#### WHAT YOU ARE ASKED TO DO
Show every line in the entries below where the word "bigl" appears.

== TASK INPUTS

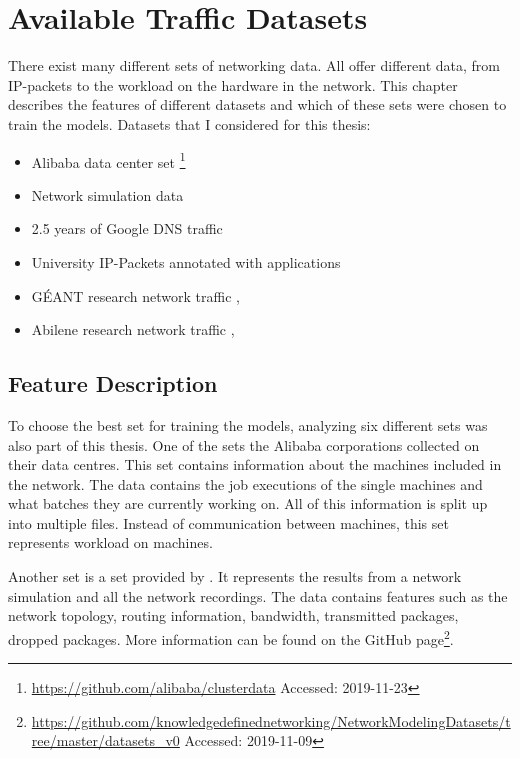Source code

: \section{Available Traffic Datasets}
There exist many different sets of networking data.
All offer different data, from IP-packets to the workload on the hardware in the network.
This chapter describes the features of different datasets and which of these sets were chosen to train the models.
Datasets that I considered for this thesis:
\begin{itemize}
	\item Alibaba data center set \footnote{\url{https://github.com/alibaba/clusterdata} Accessed: 2019-11-23}
	\item Network simulation data \cite{Mestres:2017:KN:3138808.3138810}
	\item 2.5 years of Google DNS traffic \cite{8506536}
	\item University IP-Packets annotated with applications \cite{10.1007/978-3-319-95168-3_37}
	\item GÉANT research network traffic \cite{SNDlib10}, \cite{OrlowskiPioroTomaszewskiWessaely2010}
	\item Abilene research network traffic \cite{SNDlib10}, \cite{OrlowskiPioroTomaszewskiWessaely2010}
\end{itemize}
\subsection{Feature Description}
To choose the best set for training the models, analyzing six different sets was also part of this thesis.
One of the sets the Alibaba corporations collected on their data centres.
This set contains information about the machines included in the network.
The data contains the job executions of the single machines and what batches they are currently working on.
All of this information is split up into multiple files.
Instead of communication between machines, this set represents workload on machines.

Another set is a set provided by \cite{Mestres:2017:KN:3138808.3138810}.
It represents the results from a network simulation and all the network recordings.
The data contains features such as the network topology, routing information, bandwidth, transmitted packages, dropped packages.
More information can be found on the GitHub page\footnote{\url{https://github.com/knowledgedefinednetworking/NetworkModelingDatasets/tree/master/datasets\_v0}  Accessed: 2019-11-09}.


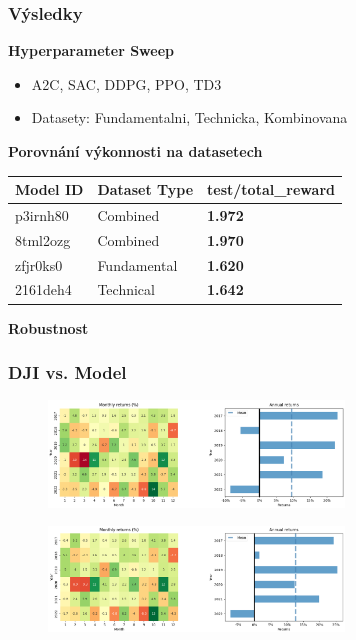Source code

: \begin{frame}
    \frametitle{Výsledky}
    \textbf{Hyperparameter Sweep}
    \begin{itemize}
        \item A2C, SAC, DDPG, PPO, TD3
        \item Datasety: Fundamentalni, Technicka, Kombinovana
    \end{itemize}
    \textbf{Porovnání výkonnosti na datasetech}
    \begin{table}[H]
        \centering
        {\footnotesize
            \begin{tabular}{|l|l|l|}
                \hline
                \textbf{Model ID} & \textbf{Dataset Type} & \textbf{test/total\_reward}                \\ \hline
                p3irnh80          & Combined              & \textcolor[RGB]{50,150,50}{\textbf{1.972}} \\ \hline
                8tml2ozg          & Combined              & \textcolor[RGB]{50,150,50}{\textbf{1.970}} \\ \hline
                \midrule
                \midrule
                zfjr0ks0          & Fundamental           & \textcolor[RGB]{150,50,50}{\textbf{1.620}} \\ \hline
                2161deh4          & Technical             & \textcolor[RGB]{150,50,50}{\textbf{1.642}} \\ \hline
            \end{tabular}
        }
        \label{tab:datasets-comparison}
    \end{table}
    \textbf{Robustnost}
\end{frame}

\begin{frame}
    \frametitle{DJI vs. Model}
    \begin{figure}
        \centering
        \includegraphics[width=0.7\textwidth]{img/dji-month-year}
    \end{figure}
    \begin{figure}
        \centering
        \includegraphics[width=0.7\textwidth]{img/model-month-year}
    \end{figure}
\end{frame}

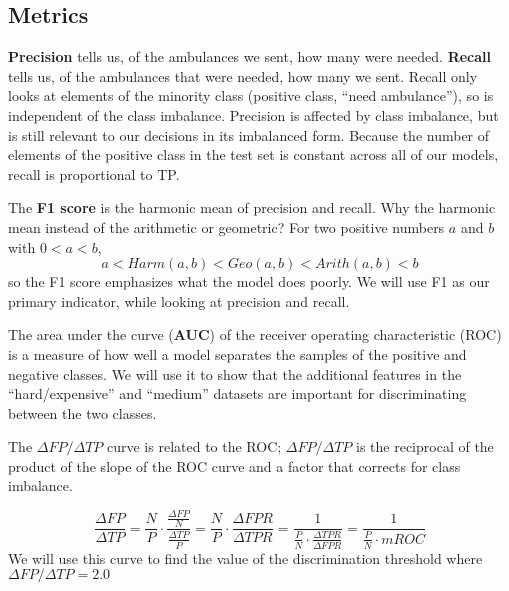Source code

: 

\subsection{Metrics}\label{Methods_Metrics}

{\bf Precision} tells us, of the ambulances we sent, how many were needed.  {\bf Recall} tells us, of the ambulances that were needed, how many we sent.  Recall only looks at elements of the minority class (positive class, ``need ambulance''), so is independent of the class imbalance.  Precision is affected by class imbalance, but is still relevant to our decisions in its imbalanced form.  Because the number of elements of the positive class in the test set is constant across all of our models, recall is proportional to TP. 

The {\bf F1 score} is the harmonic mean of precision and recall. Why the harmonic mean instead of the arithmetic or geometric?  For two positive numbers $a$ and $b$ with $0 < a < b$, 
$$a < Harm(a,b) < Geo(a,b) < Arith(a,b) < b$$
so the F1 score emphasizes what the model does poorly.  We will use F1 as our primary indicator, while looking at precision and recall.  

The area under the curve ({\bf AUC}) of the receiver operating characteristic (ROC) is a measure of how well a model separates the samples of the positive and negative classes.  We will use it to show that the additional features in the ``hard/expensive'' and ``medium'' datasets are important for discriminating between the two classes.  

The $\Delta FP/\Delta TP$ curve is related to the ROC; $\Delta FP/\Delta TP$ is the reciprocal of the product of the slope of the ROC curve and a factor that corrects for class imbalance. 


$$
\frac{\Delta FP}{\Delta TP} = 
\frac{N}{P} \cdot \frac{\frac{\Delta FP}{N}}{\frac{\Delta TP}{P}}
= \frac{N}{P} \cdot \frac{\Delta FPR}{\Delta TPR}
= \frac{1}{\frac{P}{N} \cdot \frac{\Delta TPR}{\Delta FPR}}
= \frac{1}{\frac{P}{N} \cdot mROC}
$$
 We will use this curve to find the value of the discrimination threshold where $\Delta FP/\Delta TP = 2.0$




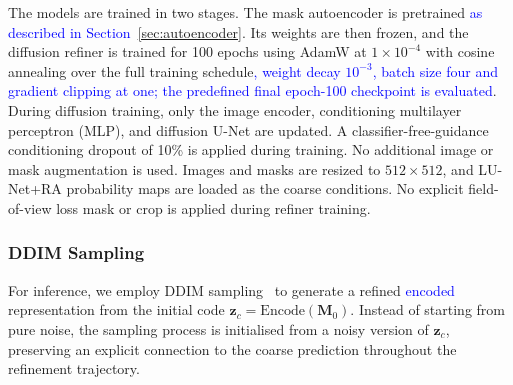 \documentclass[jimaging,article,submit,pdftex,moreauthors]
  {Definitions/mdpi}
\DeclareRobustCommand{\rev}[1]{\textcolor{blue}{#1}}
\DeclareRobustCommand{\rev}[1]{#1}
\providecommand{\linelabel}[1]{}
\newcommand{\seclabel}[1]{\linelabel{rev:sec:#1}}
\newcommand{\secend}[1]{\linelabel{rev:end:#1}}
\begin{document}
The models are trained in two stages. The mask autoencoder is pretrained \rev{as described in Section~\ref{sec:autoencoder}}. Its weights are then frozen, and the diffusion refiner is trained for 100 epochs using AdamW at $1\times10^{-4}$ with cosine annealing over the full training schedule\rev{, weight decay $10^{-3}$, batch size four and gradient clipping at one; the predefined final epoch-100 checkpoint is evaluated}. During diffusion training, only the image encoder, conditioning multilayer perceptron (MLP), and diffusion U-Net are updated. A classifier-free-guidance conditioning dropout of 10\% is applied during training. No additional image or mask augmentation is used. Images and masks are resized to $512\times512$, and LU-Net+RA probability maps are loaded as the coarse conditions. No explicit field-of-view loss mask or crop is applied during refiner training.\secend{objective}

\subsubsection{DDIM Sampling}
\label{sec:ddim_sampling}
\seclabel{ddim_sampling}

For inference, we employ DDIM sampling~\cite{Song2021} to generate a refined \rev{encoded} representation from the initial code $\mathbf{z}_c=\mathrm{Encode}(\mathbf{M}_0)$. Instead of starting from pure noise, the sampling process is initialised from a noisy version of $\mathbf{z}_c$, preserving an explicit connection to the coarse prediction throughout the refinement trajectory.
\end{document}
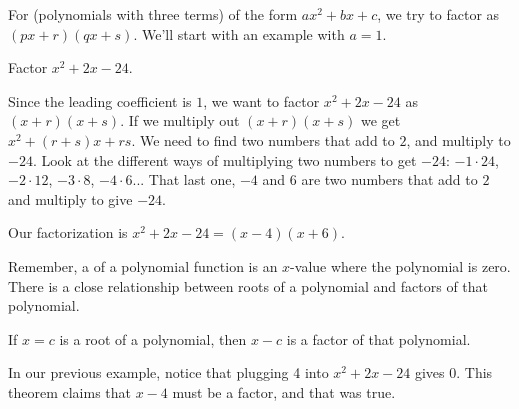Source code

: \documentclass{ximera}
\begin{document}
For  (polynomials with three terms) of the form $ax^2 + bx + c$, we try to factor as $(px+r)(qx+s)$.  We'll start with an example with $a=1$.
\begin{example}
	Factor $x^2+2x-24$.
	\begin{explanation}
		Since the leading coefficient is $1$, we want to factor $x^2+2x-24$ as $(x+r)(x+s)$.  If we multiply out $(x+r)(x+s)$ we get
		$x^2 + (r+s)x + rs$.  We need to find two numbers that add to $2$,
		and multiply to $-24$.  Look at the different ways of multiplying two numbers to get $-24$:  $-1 \cdot 24$, $-2 \cdot 12$, $-3 \cdot 8$, $-4 \cdot 6$...
		That last one, $-4$ and $6$ are two numbers that add to $2$ and multiply to give $-24$.
		
		Our factorization is $x^2+2x-24 = (x-4)(x+6)$.
	\end{explanation}
\end{example}

%		
%		

Remember, a  of a polynomial function is an $x$-value where the polynomial is zero. 
There is a close relationship between roots of a polynomial and factors of that polynomial. 
\begin{theorem}
If $x=c$ is a root of a polynomial, then $x-c$ is a factor of that polynomial.
\end{theorem}
In our previous example, notice that plugging 4 into $x^2+2x-24$ gives 0. This theorem claims that $x-4$ must be a factor, and that was true.
\end{document}
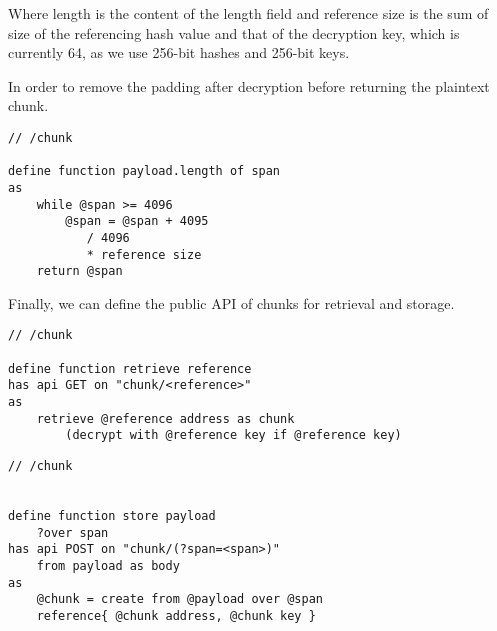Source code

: Where length is the content of the length field and reference  size is the sum of size of the referencing hash value and that of the decryption key, which is currently 64, as we use 256-bit hashes and 256-bit keys.

In order to remove the padding after decryption before returning the plaintext chunk. 

\begin{definition}\label{def:span}
\begin{lstlisting}[language=buzz1]
// /chunk

define function payload.length of span
as
    while @span >= 4096 
        @span = @span + 4095
           / 4096
           * reference size
    return @span
\end{lstlisting}
\end{definition}

Finally, we can define the public API of chunks  for retrieval and storage.

\begin{definition}\label{def:retrieve}
\begin{lstlisting}[language=buzz1]
// /chunk

define function retrieve reference
has api GET on "chunk/<reference>"
as 
    retrieve @reference address as chunk
        (decrypt with @reference key if @reference key)
\end{lstlisting}
\end{definition}


\begin{definition} \label{def:store}
\begin{lstlisting}[language=buzz1]
// /chunk


define function store payload
    ?over span 
has api POST on "chunk/(?span=<span>)"
    from payload as body
as 
    @chunk = create from @payload over @span
    reference{ @chunk address, @chunk key }
\end{lstlisting}
\end{definition}


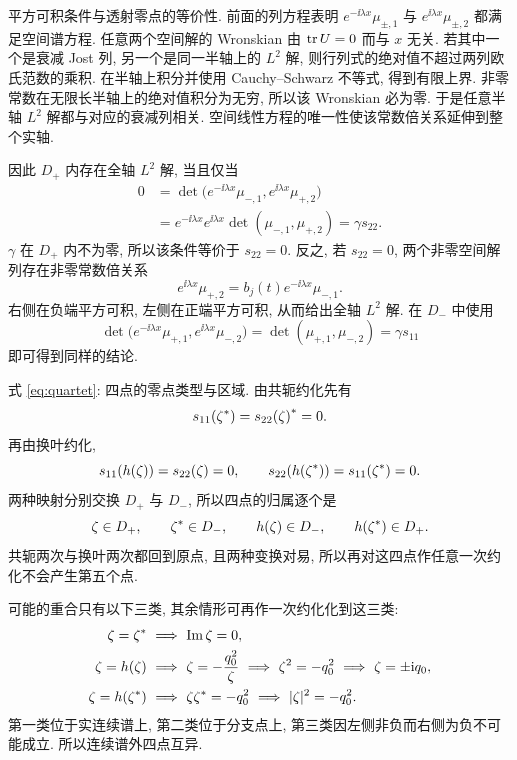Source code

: \par\smallskip\noindent 平方可积条件与透射零点的等价性.\quad
前面的列方程表明 $e^{-\ii\lambda x}\mu_{\pm,1}$ 与
$e^{\ii\lambda x}\mu_{\pm,2}$ 都满足空间谱方程.
任意两个空间解的 Wronskian 由 $\operatorname{tr} U=0$ 而与 $x$ 无关.
若其中一个是衰减 Jost 列, 另一个是同一半轴上的 $L^2$ 解,
则行列式的绝对值不超过两列欧氏范数的乘积.
在半轴上积分并使用 Cauchy--Schwarz 不等式, 得到有限上界.
非零常数在无限长半轴上的绝对值积分为无穷, 所以该 Wronskian 必为零.
于是任意半轴 $L^2$ 解都与对应的衰减列相关.
空间线性方程的唯一性使该常数倍关系延伸到整个实轴.

因此 $D_+$ 内存在全轴 $L^2$ 解, 当且仅当
\begin{align*}
0&=\det\bigl(e^{-\ii\lambda x}\mu_{-,1},
 e^{\ii\lambda x}\mu_{+,2}\bigr)\\
&=e^{-\ii\lambda x}e^{\ii\lambda x}
\det(\mu_{-,1},\mu_{+,2})
=\gamma s_{22}.
\end{align*}
$\gamma$ 在 $D_+$ 内不为零, 所以该条件等价于 $s_{22}=0$.
反之, 若 $s_{22}=0$, 两个非零空间解列存在非零常数倍关系
\begin{equation*}
e^{\ii\lambda x}\mu_{+,2}
=b_j(t)e^{-\ii\lambda x}\mu_{-,1}.
\end{equation*}
右侧在负端平方可积, 左侧在正端平方可积, 从而给出全轴 $L^2$ 解.
在 $D_-$ 中使用
\begin{equation*}
\det\bigl(e^{-\ii\lambda x}\mu_{+,1},
 e^{\ii\lambda x}\mu_{-,2}\bigr)
=\det(\mu_{+,1},\mu_{-,2})=\gamma s_{11}
\end{equation*}
即可得到同样的结论.

\par\smallskip\noindent 式 \eqref{eq:quartet}: 四点的零点类型与区域.\quad
由共轭约化先有
\begin{equation*}
s_{11}({\zeta}^{*})={s_{22}(\zeta)}^{*}=0.
\end{equation*}
再由换叶约化,
\begin{equation*}
s_{11}(h(\zeta))=s_{22}(\zeta)=0,
\qquad
s_{22}(h({\zeta}^{*}))=s_{11}({\zeta}^{*})=0.
\end{equation*}
两种映射分别交换 $D_+$ 与 $D_-$,
所以四点的归属逐个是
\begin{equation*}
\zeta\in D_+,
\qquad {\zeta}^{*}\in D_-,
\qquad h(\zeta)\in D_-,
\qquad h({\zeta}^{*})\in D_+.
\end{equation*}
共轭两次与换叶两次都回到原点, 且两种变换对易,
所以再对这四点作任意一次约化不会产生第五个点.

可能的重合只有以下三类, 其余情形可再作一次约化化到这三类:
\begin{align*}
\zeta={\zeta}^{*}
&\ \Longrightarrow\ \operatorname{Im}\zeta=0,\\
\zeta=h(\zeta)
&\ \Longrightarrow\ \zeta=-\dfrac{q_0^2}{\zeta}
\ \Longrightarrow\ \zeta^2=-q_0^2
\ \Longrightarrow\ \zeta=\pm\mathrm{i} q_0,\\
\zeta=h({\zeta}^{*})
&\ \Longrightarrow\ \zeta{\zeta}^{*}=-q_0^2
\ \Longrightarrow\ |\zeta|^2=-q_0^2.
\end{align*}
第一类位于实连续谱上, 第二类位于分支点上,
第三类因左侧非负而右侧为负不可能成立.
所以连续谱外四点互异.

====

#### SOLUTION FOR THIS PROBLEM
0&=\det\bigl(e^{-\ii\lambda x}\mu_{-,1},
\det\bigl(e^{-\ii\lambda x}\mu_{+,1},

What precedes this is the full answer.